National Gallery of Art

Washington, D.C., United States

Credit Line

Widener Collection

Tags

Painting Baroque (1600–1750) Oil Painting Canvas Dutch

Background & Context

Background Story

Hut among Trees (c. 1664) represents the humble end of Hobbema's landscape spectrum—a woodland scene centered on a simple cottage or hut rather than a grand avenue or prosperous farm. The painting demonstrates Hobbema's ability to find visual interest in modest rural architecture, treating the hut's thatched roof and weathered walls with the same compositional attention he gave to more impressive structures. The trees surrounding the hut create a sheltering canopy that integrates human dwelling with natural growth—suggesting that the hut and the forest are parts of the same ecological system rather than separate domains. The choice of such a modest subject reflects the Dutch Republic's democratic visual culture: unlike French or Italian painting, which privileged aristocratic and classical subjects, Dutch art celebrated ordinary life and ordinary places. A hut among trees could be a subject only in a culture that valued the commonplace as worthy of artistic attention. The 1664 date places this among Hobbema's most productive works, when he was varying his landscape subjects with confident creativity. The painting's intimacy—its focus on a single dwelling within its immediate environment—creates a sense of shelter and belonging that contrasts with the expansive views of his avenue paintings.

Cultural Impact

Hobbema's cottage paintings influenced the tradition of humble rural landscape painting in European art, establishing a convention for depicting simple dwellings within natural settings that persisted through Constable's cottage scenes to the Barbizon School.
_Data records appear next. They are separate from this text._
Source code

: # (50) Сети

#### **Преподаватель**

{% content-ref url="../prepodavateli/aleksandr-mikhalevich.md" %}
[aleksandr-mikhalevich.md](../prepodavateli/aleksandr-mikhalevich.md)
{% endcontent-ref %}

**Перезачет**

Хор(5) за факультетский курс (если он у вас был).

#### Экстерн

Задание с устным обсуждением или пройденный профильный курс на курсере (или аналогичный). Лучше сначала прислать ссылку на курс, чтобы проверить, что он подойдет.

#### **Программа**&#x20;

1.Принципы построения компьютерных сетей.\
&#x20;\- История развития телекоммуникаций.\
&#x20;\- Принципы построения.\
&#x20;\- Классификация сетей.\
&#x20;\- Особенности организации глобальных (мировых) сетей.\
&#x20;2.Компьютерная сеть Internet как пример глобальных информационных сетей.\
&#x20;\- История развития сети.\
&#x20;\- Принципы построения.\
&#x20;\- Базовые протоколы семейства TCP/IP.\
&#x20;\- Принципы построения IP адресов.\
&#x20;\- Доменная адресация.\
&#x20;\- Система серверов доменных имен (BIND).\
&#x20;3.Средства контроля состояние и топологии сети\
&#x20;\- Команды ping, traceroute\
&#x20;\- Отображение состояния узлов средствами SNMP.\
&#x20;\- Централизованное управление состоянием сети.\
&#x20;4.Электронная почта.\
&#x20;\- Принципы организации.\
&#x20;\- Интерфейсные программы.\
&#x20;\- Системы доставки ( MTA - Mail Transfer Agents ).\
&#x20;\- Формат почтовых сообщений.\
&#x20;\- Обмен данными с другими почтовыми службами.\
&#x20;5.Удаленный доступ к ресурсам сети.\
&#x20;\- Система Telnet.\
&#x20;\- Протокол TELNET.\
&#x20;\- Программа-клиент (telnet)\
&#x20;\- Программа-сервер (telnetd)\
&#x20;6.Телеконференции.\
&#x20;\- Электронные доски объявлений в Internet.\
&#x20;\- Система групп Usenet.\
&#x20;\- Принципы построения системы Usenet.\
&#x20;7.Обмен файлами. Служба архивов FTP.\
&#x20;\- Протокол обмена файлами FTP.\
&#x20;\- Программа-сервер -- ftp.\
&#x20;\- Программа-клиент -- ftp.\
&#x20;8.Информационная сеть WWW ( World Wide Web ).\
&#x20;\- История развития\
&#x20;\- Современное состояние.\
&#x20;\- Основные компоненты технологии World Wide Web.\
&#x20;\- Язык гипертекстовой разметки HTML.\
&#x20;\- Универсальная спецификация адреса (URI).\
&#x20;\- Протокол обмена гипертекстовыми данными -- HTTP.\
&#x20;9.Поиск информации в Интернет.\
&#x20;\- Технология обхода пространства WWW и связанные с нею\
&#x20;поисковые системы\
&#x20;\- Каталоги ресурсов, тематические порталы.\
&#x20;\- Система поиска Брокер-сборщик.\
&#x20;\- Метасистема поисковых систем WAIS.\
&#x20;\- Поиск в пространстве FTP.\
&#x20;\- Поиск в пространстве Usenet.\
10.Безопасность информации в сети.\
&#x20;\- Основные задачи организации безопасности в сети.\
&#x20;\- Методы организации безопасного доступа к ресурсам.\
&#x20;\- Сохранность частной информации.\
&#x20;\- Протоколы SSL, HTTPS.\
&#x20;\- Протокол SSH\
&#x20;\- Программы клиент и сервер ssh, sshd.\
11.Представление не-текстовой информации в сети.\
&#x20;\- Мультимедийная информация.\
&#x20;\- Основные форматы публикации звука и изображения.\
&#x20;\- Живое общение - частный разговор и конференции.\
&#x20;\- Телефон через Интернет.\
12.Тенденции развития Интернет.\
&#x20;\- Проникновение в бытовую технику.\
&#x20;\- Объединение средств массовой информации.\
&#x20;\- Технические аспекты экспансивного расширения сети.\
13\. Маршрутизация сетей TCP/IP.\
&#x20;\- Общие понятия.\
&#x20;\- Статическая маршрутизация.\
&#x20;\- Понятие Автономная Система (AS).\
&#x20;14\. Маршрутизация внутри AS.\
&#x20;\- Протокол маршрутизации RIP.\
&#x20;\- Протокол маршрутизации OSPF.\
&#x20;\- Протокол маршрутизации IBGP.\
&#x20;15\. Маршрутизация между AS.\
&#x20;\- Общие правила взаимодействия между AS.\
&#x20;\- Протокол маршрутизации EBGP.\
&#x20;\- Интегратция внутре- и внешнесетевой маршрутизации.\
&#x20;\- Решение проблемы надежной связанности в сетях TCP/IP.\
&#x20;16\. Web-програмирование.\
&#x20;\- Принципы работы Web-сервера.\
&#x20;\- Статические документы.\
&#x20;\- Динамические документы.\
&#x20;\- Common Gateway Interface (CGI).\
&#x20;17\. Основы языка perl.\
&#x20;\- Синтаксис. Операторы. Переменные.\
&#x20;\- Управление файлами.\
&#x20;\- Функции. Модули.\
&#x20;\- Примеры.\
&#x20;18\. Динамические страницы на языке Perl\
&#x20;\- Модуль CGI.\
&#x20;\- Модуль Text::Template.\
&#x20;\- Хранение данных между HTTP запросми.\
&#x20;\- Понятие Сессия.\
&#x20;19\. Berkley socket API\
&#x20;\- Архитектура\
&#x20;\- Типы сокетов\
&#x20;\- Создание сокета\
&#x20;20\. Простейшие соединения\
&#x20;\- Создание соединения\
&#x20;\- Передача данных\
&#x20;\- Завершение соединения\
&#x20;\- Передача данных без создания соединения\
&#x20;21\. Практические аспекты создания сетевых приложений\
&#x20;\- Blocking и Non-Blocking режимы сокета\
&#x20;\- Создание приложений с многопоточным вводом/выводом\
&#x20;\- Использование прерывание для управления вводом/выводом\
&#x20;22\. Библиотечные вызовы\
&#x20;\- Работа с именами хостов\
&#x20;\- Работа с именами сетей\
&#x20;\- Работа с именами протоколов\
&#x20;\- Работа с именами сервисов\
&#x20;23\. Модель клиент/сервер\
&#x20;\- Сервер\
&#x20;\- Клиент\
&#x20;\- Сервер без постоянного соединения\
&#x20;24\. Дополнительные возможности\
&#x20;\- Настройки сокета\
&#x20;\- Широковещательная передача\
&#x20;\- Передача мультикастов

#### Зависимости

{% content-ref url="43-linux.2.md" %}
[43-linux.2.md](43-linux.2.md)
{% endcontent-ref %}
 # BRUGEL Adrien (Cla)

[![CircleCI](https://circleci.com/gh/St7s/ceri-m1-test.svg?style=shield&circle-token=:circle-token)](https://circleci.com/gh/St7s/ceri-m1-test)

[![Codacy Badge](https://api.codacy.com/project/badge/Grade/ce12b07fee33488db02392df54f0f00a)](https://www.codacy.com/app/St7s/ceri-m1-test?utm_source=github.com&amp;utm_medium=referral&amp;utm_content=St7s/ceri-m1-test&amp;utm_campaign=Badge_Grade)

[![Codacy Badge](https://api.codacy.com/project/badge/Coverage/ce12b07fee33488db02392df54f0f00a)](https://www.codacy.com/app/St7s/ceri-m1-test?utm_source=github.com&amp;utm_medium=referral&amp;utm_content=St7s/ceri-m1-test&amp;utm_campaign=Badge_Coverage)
The paintings influenced how European rural vernacular architecture was valued and preserved, contributing to the cultural recognition of thatched cottages and farm buildings as worthy of conservation rather than replacement.

Why It Matters

This painting matters because it demonstrates that artistic value does not require impressive subjects. A hut among trees receives the same compositional intelligence and technical mastery as a grand avenue or a prosperous farm, establishing the democratic principle that every built structure—and by extension every human life—is worthy of serious artistic attention. For contemporary artists working in overlooked communities, Hobbema's cottage paintings provide historical precedent for treating humble subjects with aesthetic dignity.